Compact for Open Access Publishing Equity

Publishers and researchers know that it has never been easier to share the best work they produce with the world.  But they also know that their traditional business model is creating new walls around discoveries.  Universities can really help take down these walls, and the open-access compact is a highly significant tool for the job.”

Thomas C. Leonard
University Librarian, UC Berkeley

COPE, The Compact for Open-access Publishing Equity, supports equity of the business models by committing each university to “the timely establishment of durable mechanisms for underwriting reasonable publication charges for articles written by its faculty and published in fee-based open-access journals and for which other institutions would not be expected to provide funds.”

On September 14, 2009, Harvard joined Cornell, Dartmouth, the Massachusetts Institute of Technology, and the University of California, Berkeley, in formalizing a commitment to open-access publication.

Open-access journals make their articles available freely to anyone, while providing the same services common to all scholarly journals, such as management of the peer-review process, filtering, production, and distribution.

Since open-access journals do not charge subscription or other access fees, they must cover their operating expenses through other sources, including subventions, in-kind support, or, in a sizable minority of cases, processing fees paid by or on behalf of authors for submission to or publication in the journal.

Universities subsidize the costs of subscription journals by subscribing to them.
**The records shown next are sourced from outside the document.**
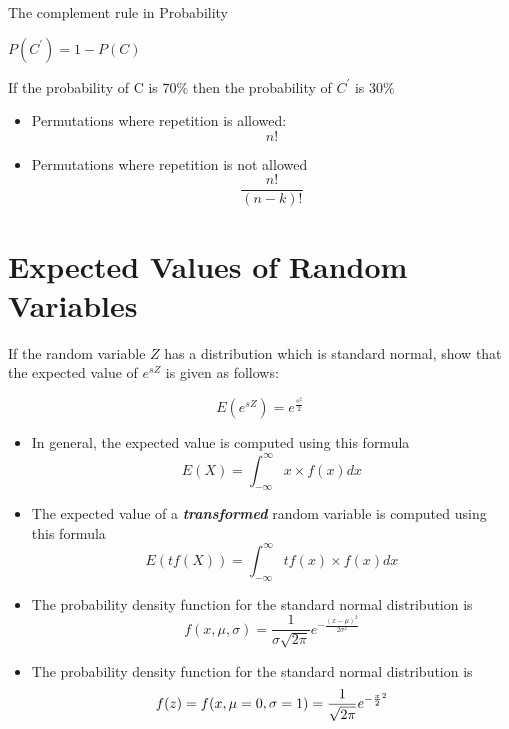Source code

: \documentclass[12pt]{report}
\begin{document}
{{		%
		
		
		The complement rule in Probability
		
		$P(C^{\prime}) = 1- P(C)$
		
		
		
		If the probability of C is $70 \%$ then the probability of $C^{\prime}$ is $30\%$
		
		
		\newpage


\large
\begin{itemize}
	\item Permutations where repetition is allowed: 
	\[ n! \]
	\item Permutations where repetition is not allowed
	\[ \frac{n!}{(n-k)!} \]
	\end{itemize}
	
	
	
	

\section{Expected Values of Random Variables}

	
	

	\Large
	If the random variable $Z$ has a distribution which is standard normal, show that the expected value of $e^{sZ}$ is given as follows:
	
	{
		\LARGE
		\[E(e^{sZ})  =  e^{\frac{s^2}{2}}\] 
	}
	

	\Large
	\begin{itemize}
		\item In general, the expected value is computed using this formula
		{
			\LARGE
			\[ E(X) =  \int_{-\infty}^{\infty}  x \times f(x) dx   \]
		}
		\item The expected value of a \textbf{\textit{transformed}} random variable is computed using this formula
		{
			\LARGE
			\[ E( tf(X) ) =  \int_{-\infty}^{\infty}  tf(x) \times f(x) dx   \]
		}

		\item 
		The probability density function for the standard normal distribution is
		{
			\Large
			\[f(x, \mu, \sigma) = \frac{1}{\sigma\sqrt{2\pi}} e^{ -\frac{(x-\mu)^2}{2\sigma^2} }\]}
		\item 
		The probability density function for the standard normal distribution is
		{
			\Large
			\[f(z) = f(x, \mu= 0, \sigma=1) = \frac{1}{\sqrt{2\pi}} e^{ -{x \over 2}^2 }\]
		}
	\end{itemize}

}}
\end{document}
Universities and funding agencies can provide equitable support for the processing-fee business model for open-access journals — to place the subscription-fee and processing-fee models on a more level playing field — by subsidizing processing fees as well.

The Harvard Open-Access Publishing Equity (HOPE) fund is Harvard’s implementation of the Compact. HOPE provides funds to Harvard authors to reimburse processing fees for articles published in open-access journals.